(What this task involves):
Report only how many lines of the entries below contain the string "hierarchy".
==*==
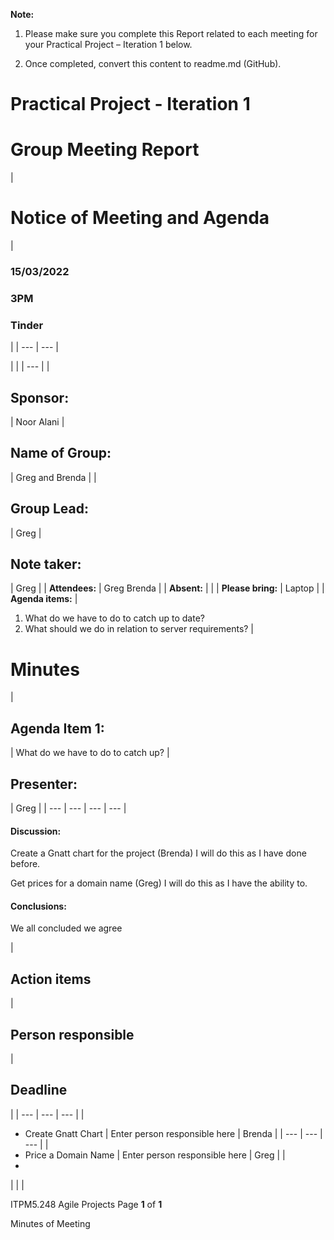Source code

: **Note:**

1. Please make sure you complete this Report related to each meeting for your Practical Project – Iteration 1 below.

2. Once completed, convert this content to readme.md (GitHub).

# **Practical Project - Iteration 1**

# Group Meeting Report

|


# **Notice of Meeting and Agenda**
 |
### 15/03/2022

### 3PM

### Tinder
 |
| --- | --- |

|
 |
| --- |
|
## Sponsor:
 | Noor Alani |
## Name of Group:
 | Greg and Brenda |
|
## Group Lead:
 | Greg |
## Note taker:
 | Greg |
| **Attendees:** | Greg Brenda |
| **Absent:** |
 |
| **Please bring:** | Laptop |
| **Agenda items:** |
1. What do we have to do to catch up to date?
2. What should we do in relation to server requirements?
 |

# Minutes

|
## Agenda Item 1:
 | What do we have to do to catch up? |
## Presenter:
 | Greg |
| --- | --- | --- | --- |

#### Discussion:

Create a Gnatt chart for the project (Brenda) I will do this as I have done before.

Get prices for a domain name (Greg) I will do this as I have the ability to.

#### Conclusions:

We all concluded we agree

|
## Action items
 |
## Person responsible
 |
## Deadline
 |
| --- | --- | --- |
|
- Create Gnatt Chart
 | Enter person responsible here | Brenda |
| --- | --- | --- |
|
- Price a Domain Name
 | Enter person responsible here | Greg |
|
-
 |
 |
 |

ITPM5.248 Agile Projects Page **1** of **1**

Minutes of Meeting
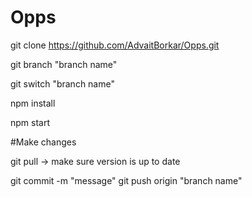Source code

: # Opps

git clone https://github.com/AdvaitBorkar/Opps.git

git branch "branch name"

git switch "branch name"

npm install

npm start



#Make changes

git pull -> make sure version is up to date



git commit -m "message"
git push origin "branch name"
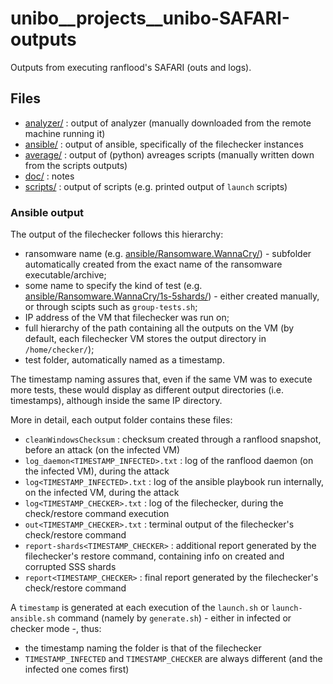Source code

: # unibo__projects__unibo-SAFARI-outputs
Outputs from executing ranflood's SAFARI (outs and logs).

## Files

*	[analyzer/](analyzer) : output of analyzer (manually downloaded from the remote machine running it)
*	[ansible/](ansible) : output of ansible, specifically of the filechecker instances
*	[average/](average) : output of (python) avreages scripts (manually written down from the scripts outputs)
*	[doc/](doc) : notes
*	[scripts/](scripts) : output of scripts (e.g. printed output of `launch` scripts)

### Ansible output

The output of the filechecker follows this hierarchy:
*	ransomware name (e.g. [ansible/Ransomware.WannaCry/](ansible/Ransomware.WannaCry/)) - subfolder automatically created from the exact name of the ransomware executable/archive;
*	some name to specify the kind of test (e.g. [ansible/Ransomware.WannaCry/1s-5shards/](ansible/Ransomware.WannaCry/1s-5shards/)) - either created manually, or through scipts such as `group-tests.sh`;  
*	IP address of the VM that filechecker was run on;
*	full hierarchy of the path containing all the outputs on the VM (by default, each filechecker VM stores the output directory in `/home/checker/`);
*	test folder, automatically named as a timestamp.

The timestamp naming assures that, even if the same VM was to execute more tests, these would display as different output directories (i.e. timestamps), although inside the same IP directory.  

More in detail, each output folder contains these files:
*	`cleanWindowsChecksum` : checksum created through a ranflood snapshot, before an attack (on the infected VM)
*	`log_daemon<TIMESTAMP_INFECTED>.txt` : log of the ranflood daemon (on the infected VM), during the attack
*	`log<TIMESTAMP_INFECTED>.txt` : log of the ansible playbook run internally, on the infected VM, during the attack
*	`log<TIMESTAMP_CHECKER>.txt` : log of the filechecker, during the check/restore command execution
*	`out<TIMESTAMP_CHECKER>.txt` : terminal output of the filechecker's check/restore command
*	`report-shards<TIMESTAMP_CHECKER>` : additional report generated by the filechecker's restore command, containing info on created and corrupted SSS shards
*	`report<TIMESTAMP_CHECKER>` : final report generated by the filechecker's check/restore command

A `timestamp` is generated at each execution of the `launch.sh` or `launch-ansible.sh` command (namely by `generate.sh`) - either in infected or checker mode -, thus:
*	the timestamp naming the folder is that of the filechecker
*	`TIMESTAMP_INFECTED` and `TIMESTAMP_CHECKER` are always different (and the infected one comes first)
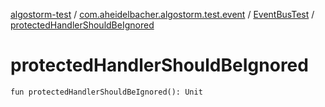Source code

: [algostorm-test](../../index.md) / [com.aheidelbacher.algostorm.test.event](../index.md) / [EventBusTest](index.md) / [protectedHandlerShouldBeIgnored](.)

# protectedHandlerShouldBeIgnored

`fun protectedHandlerShouldBeIgnored(): Unit`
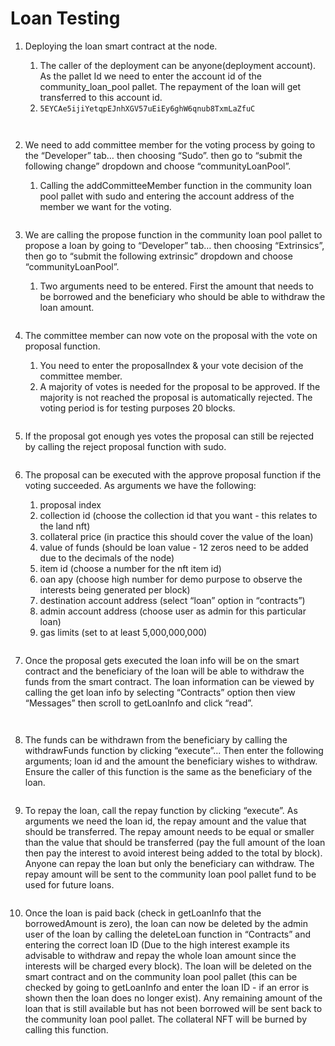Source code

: # Loan Testing

1.  Deploying the loan smart contract at the node.

    1. The caller of the deployment can be anyone(deployment account). As the pallet Id we need to enter the account id of the community\_loan\_pool pallet. The repayment of the loan will get transferred to this account id.
    2. `5EYCAe5ijiYetqpEJnhXGV57uEiEy6ghW6qnub8TxmLaZfuC`

    &#x20;

    <figure><img src="https://lh4.googleusercontent.com/aC6sjEWcWiTpA0eQOsNgCBZsLn2gnjJz6DgnPXgU6IPWnfIRRBQ246CsVUV_v7CFV3J2MyfSZC4sChaW-Ht9_RlCKjfAIzus78h_yMe8E5cRckxgyuj50qCeg6Fr4_YCxNJMrwN12tJMmOkYE1vahg" alt=""><figcaption></figcaption></figure>



    <figure><img src="https://lh3.googleusercontent.com/vuBp7-xBSn-dabM-gOWOFylSA6eIEgtOkTKJZ3bJqJOXP8QvNuHb1KMFnmYIg3nbkJsrJgoAZDjWqkPjbl8NsB-R8wrIS1iIzsseGmS2nsZW81AJ1Ht19ZmWsucTrn2Wd38Epnhk1-pzHTpfDbxvdw" alt=""><figcaption></figcaption></figure>
2.  We need to add committee member for the voting process by going to the “Developer” tab… then choosing “Sudo”. then go to “submit the following change” dropdown and choose “communityLoanPool”.

    1. Calling the addCommitteeMember function in the community loan pool pallet with sudo and entering the account address of the member we want for the voting.



    <figure><img src="https://lh6.googleusercontent.com/vCc-uUKa5EldaFTPwgewhlOPO-A0IhnL8uYAxmzsSpOd9q1D4e6Rnngl6MKFTvaL56w6v53ZUAyy4X7Q1rY9Y4Cf_-SGMJ082r5tt10xHxKPA4mWbumdAGrwl-DiLCkEZslE_MQYnyhDv8rRjwuG2A" alt=""><figcaption></figcaption></figure>
3.  We are calling the propose function in the community loan pool pallet to propose a loan by going to “Developer” tab… then choosing “Extrinsics”, then go to “submit the following extrinsic” dropdown and choose “communityLoanPool”.

    1. Two arguments need to be entered. First the amount that needs to be borrowed and the beneficiary who should be able to withdraw the loan amount.



    <figure><img src="https://lh5.googleusercontent.com/iafsFNO7HKedT74tJnjTb6TnL6z3-hfyfq32v2In-KbcluIXs8Yx0zyD3flBIWLtqPWutClTBp-Bw9c7-elp-tKf617LyBQLElIHC9_NeYbvIIOeTU_kRRAlDD9Xe_kiu8rmJWWOzGYnZB3UpDE5WQ" alt=""><figcaption></figcaption></figure>
4.  The committee member can now vote on the proposal with the vote on proposal function.

    1. You need to enter the proposalIndex & your vote decision of the committee member.
    2. A majority of votes is needed for the proposal to be approved. If the majority is not reached the proposal is automatically rejected. The voting period is for testing purposes 20 blocks.



    <figure><img src="https://lh3.googleusercontent.com/awErak5kHHuVnk5WYSvOsWcFJMWjIRjeUMqUHzzloRlrsSjd6wgqzWm4iJElpHaAQPr_eyIVP2L_1g36f_cDgbxEhDmTG44hWCxbyg-u7plT9xZP2aUCB8P5eYIJRZEMf1QbQ1VPKHA1AIqcnGbnsg" alt=""><figcaption></figcaption></figure>
5.  If the proposal got enough yes votes the proposal can still be rejected by calling the reject proposal function with sudo.



    <figure><img src="https://lh6.googleusercontent.com/SO2k7n0JPfUoe5yu2dV87qSBkH7xNdju2ZnH6OOiFFzcjop9IFoXASqGw8SkoWI4TwwaeIh0SIwTbCCNBmH1qGtSCwnvMbhj1vxesLvTj9bENMf_bQv7tLM0y2Lgh5DwWWdXfgF6Lw4r_u8Cale6uA" alt=""><figcaption></figcaption></figure>
6.  The proposal can be executed with the approve proposal function if the voting succeeded. As arguments we have the following:

    1. proposal index
    2. collection id (choose the collection id that you want - this relates to the land nft)
    3. collateral price (in practice this should cover the value of the loan)
    4. value of funds (should be loan value - 12 zeros need to be added due to the decimals of the node)
    5. item id (choose a number for the nft item id)
    6. oan apy (choose high number for demo purpose to observe the interests being generated per block)
    7. destination account address (select “loan” option in “contracts”)
    8. admin account address (choose user as admin for this particular loan)
    9. gas limits (set to at least 5,000,000,000)



    <figure><img src="https://lh6.googleusercontent.com/YidwWI7qAEq1JzvjoiSo1d0bn9gJxFwQ6vMg0lVZAEbTmEX9T-NAgqULKSTCRub1MWz8NumnlhImKhbmI3Ghf9rEJtM7b2E8qXW3kVxfJ0m6YyGsABZpeoyE7ZlVlmsUeNCp8pjDPt-_cAWtHIwXNA" alt=""><figcaption></figcaption></figure>
7.  Once the proposal gets executed the loan info will be on the smart contract and the beneficiary of the loan will be able to withdraw the funds from the smart contract. The loan information can be viewed by calling the get loan info by selecting “Contracts” option then view “Messages” then scroll to getLoanInfo and click “read”.



    <figure><img src="https://lh3.googleusercontent.com/faIYim63wB2zW1Cr8oMAzBmJB8wiUYJT0d9sDCn2Ls3Y6Vfddm0nV8d0ytF0Ytrg0FTmxXXLym8oERiHkvd52bz5KQ6W6FeYA3J0PLSS01kDE0R9cOxZyZDHpBPhD-ke7NZWHm_f6oPlJn9jwvCrXQ" alt=""><figcaption></figcaption></figure>



    <figure><img src="https://lh3.googleusercontent.com/zL5YP5PM3aP1whEDzqLngZYKk2o09Td3F8J42E1v2aRu-3OQsjO6_Yg1DGeCg6c_kXR0wCNKhsYCZ4ZClWRoTlVteh9A3zjwx_erz5aH48USB2kT21osMTNLWJ1_9K0O3oU71ZndbR3IN_1Q_xE6IQ" alt=""><figcaption></figcaption></figure>
8.  The funds can be withdrawn from the beneficiary by calling the withdrawFunds function by clicking “execute”... Then enter the following arguments; loan id and the amount the beneficiary wishes to withdraw. Ensure the caller of this function is the same as the beneficiary of the loan.



    <figure><img src="https://lh5.googleusercontent.com/E1I2QZ0Wa-s-jp8-zg9e6HZLTeVOp81d438QrCicfV7Bx8E8wpHCubYKRRbv_BQdutrcIcmcmYJeqcDeAXdeEBf-N2FXTgq7M2SGk4yoZPQCO9oBqZgN0c0Ne45qblpCXtDmN_f6Zxh2-lzb6dR-NQ" alt=""><figcaption></figcaption></figure>
9.  To repay the loan, call the repay function by clicking “execute”. As arguments we need the loan id, the repay amount and the value that should be transferred. The repay amount needs to be equal or smaller than the value that should be transferred (pay the full amount of the loan then pay the interest to avoid interest being added to the total by block). Anyone can repay the loan but only the beneficiary can withdraw. The repay amount will be sent to the community loan pool pallet fund to be used for future loans.



    <figure><img src="https://lh3.googleusercontent.com/HHbH-rDQBU8Z64LWFVdWKLqCvnlySdQ_AfJGm7vO_AR0PfOMTlVhJsl3vEn3o35ptmV4f6vZ2YpgK5MH51f8n9VuqMuW0swPepUWkjx97uLuSLkPIaGA_WsGiEactgm-aDKgcrbsJAVNkxt90cH1lg" alt=""><figcaption></figcaption></figure>
10. Once the loan is paid back (check in getLoanInfo that the borrowedAmount is zero), the loan can now be deleted by the admin user of the loan by calling the deleteLoan function in “Contracts” and entering the correct loan ID (Due to the high interest example its advisable to withdraw and repay the whole loan amount since the interests will be charged every block). The loan will be deleted on the smart contract and on the community loan pool pallet (this can be checked by going to getLoanInfo and enter the loan ID - if an error is shown then the loan does no longer exist). Any remaining amount of the loan that is still available but has not been borrowed will be sent back to the community loan pool pallet. The collateral NFT will be burned by calling this function.



    <figure><img src="https://lh6.googleusercontent.com/13K_UtZBDtrCHdAw8BcfYBJtxg6Nh3f3BXXWGeaBJj7Ms8H5vO8BpbEucxpoVGWqvzEO7jvQqDLQeU8GJ0BOeJQwbUlF9B1giSj90iNsij5xTt9BbKQ7GkEgAaPLeYTzPkfUrFXnITavHG1gxVOkJg" alt=""><figcaption></figcaption></figure>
==*==
(Result of this exercise):
2